TASK REQUIREMENTS. Go through the following data and transcribe exactly the stretch of lines from the one holding "It can also be built" to the one holding "### Windowed / Headless modes", both included.

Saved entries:
═══
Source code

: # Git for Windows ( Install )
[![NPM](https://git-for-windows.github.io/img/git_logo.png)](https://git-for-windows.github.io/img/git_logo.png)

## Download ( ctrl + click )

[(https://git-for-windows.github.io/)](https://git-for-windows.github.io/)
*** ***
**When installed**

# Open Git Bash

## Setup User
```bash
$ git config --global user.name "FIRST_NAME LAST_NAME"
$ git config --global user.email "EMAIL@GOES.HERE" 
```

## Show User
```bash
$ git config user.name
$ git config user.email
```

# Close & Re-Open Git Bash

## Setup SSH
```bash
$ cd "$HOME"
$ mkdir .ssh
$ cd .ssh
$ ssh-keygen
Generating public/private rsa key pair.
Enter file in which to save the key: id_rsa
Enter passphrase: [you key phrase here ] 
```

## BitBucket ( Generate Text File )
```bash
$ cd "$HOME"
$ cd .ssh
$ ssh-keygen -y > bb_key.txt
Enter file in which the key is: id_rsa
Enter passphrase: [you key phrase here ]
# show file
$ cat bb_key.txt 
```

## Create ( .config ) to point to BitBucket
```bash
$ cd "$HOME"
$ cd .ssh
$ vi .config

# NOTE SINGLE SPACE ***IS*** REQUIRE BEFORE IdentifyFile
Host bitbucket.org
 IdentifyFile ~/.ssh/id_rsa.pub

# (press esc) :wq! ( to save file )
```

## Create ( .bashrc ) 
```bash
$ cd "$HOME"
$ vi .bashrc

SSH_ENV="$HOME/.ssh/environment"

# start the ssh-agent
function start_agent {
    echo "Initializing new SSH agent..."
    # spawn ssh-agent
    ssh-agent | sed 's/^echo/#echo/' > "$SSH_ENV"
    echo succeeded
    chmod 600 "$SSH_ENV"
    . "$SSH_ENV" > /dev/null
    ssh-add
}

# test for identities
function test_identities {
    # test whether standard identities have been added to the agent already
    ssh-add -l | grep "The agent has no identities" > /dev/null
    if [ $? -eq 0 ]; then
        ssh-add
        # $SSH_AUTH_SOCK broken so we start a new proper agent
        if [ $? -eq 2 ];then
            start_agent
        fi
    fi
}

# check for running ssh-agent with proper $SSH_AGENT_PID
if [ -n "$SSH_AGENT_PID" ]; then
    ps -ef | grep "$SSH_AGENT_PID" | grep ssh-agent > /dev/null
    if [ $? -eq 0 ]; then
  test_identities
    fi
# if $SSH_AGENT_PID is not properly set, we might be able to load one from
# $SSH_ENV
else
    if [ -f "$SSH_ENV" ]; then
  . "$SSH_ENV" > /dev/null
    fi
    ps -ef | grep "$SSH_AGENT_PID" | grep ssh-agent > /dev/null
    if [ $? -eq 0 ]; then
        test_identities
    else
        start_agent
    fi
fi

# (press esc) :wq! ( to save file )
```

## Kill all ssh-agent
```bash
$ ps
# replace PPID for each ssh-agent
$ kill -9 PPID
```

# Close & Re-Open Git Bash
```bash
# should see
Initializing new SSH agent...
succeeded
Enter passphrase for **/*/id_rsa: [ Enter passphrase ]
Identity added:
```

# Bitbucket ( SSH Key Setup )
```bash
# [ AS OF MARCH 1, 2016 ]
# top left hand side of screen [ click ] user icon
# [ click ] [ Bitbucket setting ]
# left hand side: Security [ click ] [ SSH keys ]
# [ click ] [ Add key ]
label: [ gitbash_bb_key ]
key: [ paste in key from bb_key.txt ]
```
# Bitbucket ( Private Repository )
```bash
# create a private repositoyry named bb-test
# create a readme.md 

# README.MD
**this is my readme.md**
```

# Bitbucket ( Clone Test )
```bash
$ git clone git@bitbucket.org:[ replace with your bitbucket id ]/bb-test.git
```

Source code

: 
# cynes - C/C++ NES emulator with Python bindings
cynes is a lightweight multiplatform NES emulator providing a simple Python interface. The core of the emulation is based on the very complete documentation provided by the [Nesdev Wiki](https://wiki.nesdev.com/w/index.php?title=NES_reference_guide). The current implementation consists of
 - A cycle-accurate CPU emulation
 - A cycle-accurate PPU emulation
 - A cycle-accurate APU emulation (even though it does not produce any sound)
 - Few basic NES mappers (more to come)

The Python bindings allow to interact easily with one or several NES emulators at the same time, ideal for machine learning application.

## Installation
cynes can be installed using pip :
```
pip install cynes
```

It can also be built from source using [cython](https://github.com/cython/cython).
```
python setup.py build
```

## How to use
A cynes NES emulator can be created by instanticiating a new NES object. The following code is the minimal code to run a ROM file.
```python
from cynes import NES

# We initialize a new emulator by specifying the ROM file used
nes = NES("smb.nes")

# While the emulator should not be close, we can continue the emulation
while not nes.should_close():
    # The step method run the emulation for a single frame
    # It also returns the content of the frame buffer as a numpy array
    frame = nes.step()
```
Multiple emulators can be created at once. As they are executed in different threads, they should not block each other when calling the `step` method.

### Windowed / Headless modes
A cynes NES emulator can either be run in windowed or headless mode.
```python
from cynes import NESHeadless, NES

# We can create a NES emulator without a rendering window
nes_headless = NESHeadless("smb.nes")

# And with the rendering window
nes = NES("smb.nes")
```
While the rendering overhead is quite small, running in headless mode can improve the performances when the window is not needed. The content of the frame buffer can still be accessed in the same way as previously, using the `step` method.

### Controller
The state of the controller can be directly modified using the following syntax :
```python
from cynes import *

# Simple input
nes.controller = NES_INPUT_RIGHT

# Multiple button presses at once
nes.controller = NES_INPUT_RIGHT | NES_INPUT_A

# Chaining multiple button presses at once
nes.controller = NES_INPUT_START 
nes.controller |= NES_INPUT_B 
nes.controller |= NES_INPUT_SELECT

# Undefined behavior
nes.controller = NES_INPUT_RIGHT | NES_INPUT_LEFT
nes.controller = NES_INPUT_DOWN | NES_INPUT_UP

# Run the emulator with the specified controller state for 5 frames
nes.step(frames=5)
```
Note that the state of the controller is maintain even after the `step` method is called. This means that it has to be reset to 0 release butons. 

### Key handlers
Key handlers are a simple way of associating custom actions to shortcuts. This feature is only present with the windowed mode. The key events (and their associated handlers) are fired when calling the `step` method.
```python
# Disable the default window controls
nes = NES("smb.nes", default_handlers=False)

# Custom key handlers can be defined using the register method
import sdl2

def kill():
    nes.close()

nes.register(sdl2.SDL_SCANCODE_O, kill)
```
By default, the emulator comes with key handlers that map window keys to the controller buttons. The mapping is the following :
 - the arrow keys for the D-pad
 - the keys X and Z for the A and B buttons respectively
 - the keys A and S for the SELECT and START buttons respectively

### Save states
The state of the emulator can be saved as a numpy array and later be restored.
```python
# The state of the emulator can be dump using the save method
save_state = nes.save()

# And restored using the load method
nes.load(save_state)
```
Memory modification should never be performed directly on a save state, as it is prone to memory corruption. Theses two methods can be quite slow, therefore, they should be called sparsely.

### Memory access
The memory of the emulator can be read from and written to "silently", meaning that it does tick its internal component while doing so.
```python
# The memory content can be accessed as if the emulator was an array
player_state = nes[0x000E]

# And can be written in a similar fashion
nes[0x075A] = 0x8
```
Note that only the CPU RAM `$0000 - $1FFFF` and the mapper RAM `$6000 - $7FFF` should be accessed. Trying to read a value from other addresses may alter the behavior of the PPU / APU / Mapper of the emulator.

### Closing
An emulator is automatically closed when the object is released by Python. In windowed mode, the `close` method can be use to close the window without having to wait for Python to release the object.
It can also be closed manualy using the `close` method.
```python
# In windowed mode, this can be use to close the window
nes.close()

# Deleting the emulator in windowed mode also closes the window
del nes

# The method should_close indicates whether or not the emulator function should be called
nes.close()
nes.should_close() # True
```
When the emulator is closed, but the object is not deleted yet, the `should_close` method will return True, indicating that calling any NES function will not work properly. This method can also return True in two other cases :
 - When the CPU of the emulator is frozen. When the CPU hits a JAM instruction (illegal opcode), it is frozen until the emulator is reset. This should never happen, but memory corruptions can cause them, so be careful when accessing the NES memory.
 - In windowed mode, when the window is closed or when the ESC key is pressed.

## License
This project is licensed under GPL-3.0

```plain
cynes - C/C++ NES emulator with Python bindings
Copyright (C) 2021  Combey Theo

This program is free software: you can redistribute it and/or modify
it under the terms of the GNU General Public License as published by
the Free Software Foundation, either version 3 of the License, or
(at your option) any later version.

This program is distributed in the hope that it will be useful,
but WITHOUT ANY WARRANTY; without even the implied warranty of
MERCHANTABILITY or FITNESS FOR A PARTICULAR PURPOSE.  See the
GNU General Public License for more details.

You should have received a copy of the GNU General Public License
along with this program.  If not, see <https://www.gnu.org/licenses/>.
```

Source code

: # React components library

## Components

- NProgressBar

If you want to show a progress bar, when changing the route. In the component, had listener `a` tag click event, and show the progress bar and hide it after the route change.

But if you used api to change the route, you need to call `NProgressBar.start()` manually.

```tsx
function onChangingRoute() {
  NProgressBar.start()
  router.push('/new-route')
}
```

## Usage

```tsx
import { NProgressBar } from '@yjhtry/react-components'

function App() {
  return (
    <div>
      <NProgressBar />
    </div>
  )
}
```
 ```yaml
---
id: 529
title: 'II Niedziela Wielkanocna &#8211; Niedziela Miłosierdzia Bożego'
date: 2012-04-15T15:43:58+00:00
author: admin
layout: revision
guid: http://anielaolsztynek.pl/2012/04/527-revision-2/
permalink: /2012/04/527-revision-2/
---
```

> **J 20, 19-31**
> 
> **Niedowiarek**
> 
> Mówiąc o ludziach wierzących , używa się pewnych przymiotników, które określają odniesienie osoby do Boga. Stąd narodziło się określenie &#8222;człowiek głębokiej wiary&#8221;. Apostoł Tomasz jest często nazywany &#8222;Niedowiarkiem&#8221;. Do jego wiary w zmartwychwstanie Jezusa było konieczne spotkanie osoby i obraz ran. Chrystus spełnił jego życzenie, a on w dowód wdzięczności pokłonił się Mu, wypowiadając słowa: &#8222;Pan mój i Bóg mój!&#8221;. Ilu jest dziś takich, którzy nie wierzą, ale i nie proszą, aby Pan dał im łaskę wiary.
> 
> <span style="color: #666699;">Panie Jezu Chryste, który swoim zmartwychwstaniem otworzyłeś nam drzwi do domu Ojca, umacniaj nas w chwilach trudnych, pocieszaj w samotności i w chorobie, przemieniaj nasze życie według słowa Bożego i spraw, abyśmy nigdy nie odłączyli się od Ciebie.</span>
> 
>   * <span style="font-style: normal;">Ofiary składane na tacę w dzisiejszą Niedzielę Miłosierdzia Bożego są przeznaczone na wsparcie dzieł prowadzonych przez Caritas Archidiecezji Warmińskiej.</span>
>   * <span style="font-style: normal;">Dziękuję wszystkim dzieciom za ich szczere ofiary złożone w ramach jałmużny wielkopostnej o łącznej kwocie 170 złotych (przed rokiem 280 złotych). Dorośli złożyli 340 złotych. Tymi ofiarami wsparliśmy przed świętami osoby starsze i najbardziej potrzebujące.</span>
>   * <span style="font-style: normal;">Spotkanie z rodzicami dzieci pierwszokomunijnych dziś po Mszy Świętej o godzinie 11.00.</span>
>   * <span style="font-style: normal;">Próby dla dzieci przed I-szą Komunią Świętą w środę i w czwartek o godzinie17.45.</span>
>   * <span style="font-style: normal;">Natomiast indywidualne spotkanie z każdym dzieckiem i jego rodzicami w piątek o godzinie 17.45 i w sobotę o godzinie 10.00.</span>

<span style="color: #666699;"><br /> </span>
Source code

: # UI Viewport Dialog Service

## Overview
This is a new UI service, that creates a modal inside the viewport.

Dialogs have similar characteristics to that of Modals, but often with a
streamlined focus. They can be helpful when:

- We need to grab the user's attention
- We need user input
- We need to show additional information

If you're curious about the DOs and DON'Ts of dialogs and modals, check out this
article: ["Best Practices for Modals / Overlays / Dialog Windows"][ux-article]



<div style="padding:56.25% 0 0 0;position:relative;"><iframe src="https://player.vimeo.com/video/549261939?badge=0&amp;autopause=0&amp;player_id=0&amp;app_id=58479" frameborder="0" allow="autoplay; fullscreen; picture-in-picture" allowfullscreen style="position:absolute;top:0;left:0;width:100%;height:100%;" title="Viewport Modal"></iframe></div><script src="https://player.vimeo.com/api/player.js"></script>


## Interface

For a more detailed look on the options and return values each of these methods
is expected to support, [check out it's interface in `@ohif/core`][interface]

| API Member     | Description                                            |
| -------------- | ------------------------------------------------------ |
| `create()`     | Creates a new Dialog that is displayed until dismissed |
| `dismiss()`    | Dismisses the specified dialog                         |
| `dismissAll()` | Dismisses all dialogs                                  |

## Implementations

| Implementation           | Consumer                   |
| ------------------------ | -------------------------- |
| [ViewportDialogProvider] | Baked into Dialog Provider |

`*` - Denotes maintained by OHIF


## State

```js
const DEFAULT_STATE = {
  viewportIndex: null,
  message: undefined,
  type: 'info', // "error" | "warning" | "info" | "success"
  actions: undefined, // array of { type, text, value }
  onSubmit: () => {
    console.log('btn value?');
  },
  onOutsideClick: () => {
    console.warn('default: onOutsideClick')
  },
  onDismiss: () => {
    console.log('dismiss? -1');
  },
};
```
═══
SOLVED PROBLEM.
It can also be built from source using [cython](https://github.com/cython/cython).
```
python setup.py build
```

## How to use
A cynes NES emulator can be created by instanticiating a new NES object. The following code is the minimal code to run a ROM file.
```python
from cynes import NES

# We initialize a new emulator by specifying the ROM file used
nes = NES("smb.nes")

# While the emulator should not be close, we can continue the emulation
while not nes.should_close():
    # The step method run the emulation for a single frame
    # It also returns the content of the frame buffer as a numpy array
    frame = nes.step()
```
Multiple emulators can be created at once. As they are executed in different threads, they should not block each other when calling the `step` method.

### Windowed / Headless modes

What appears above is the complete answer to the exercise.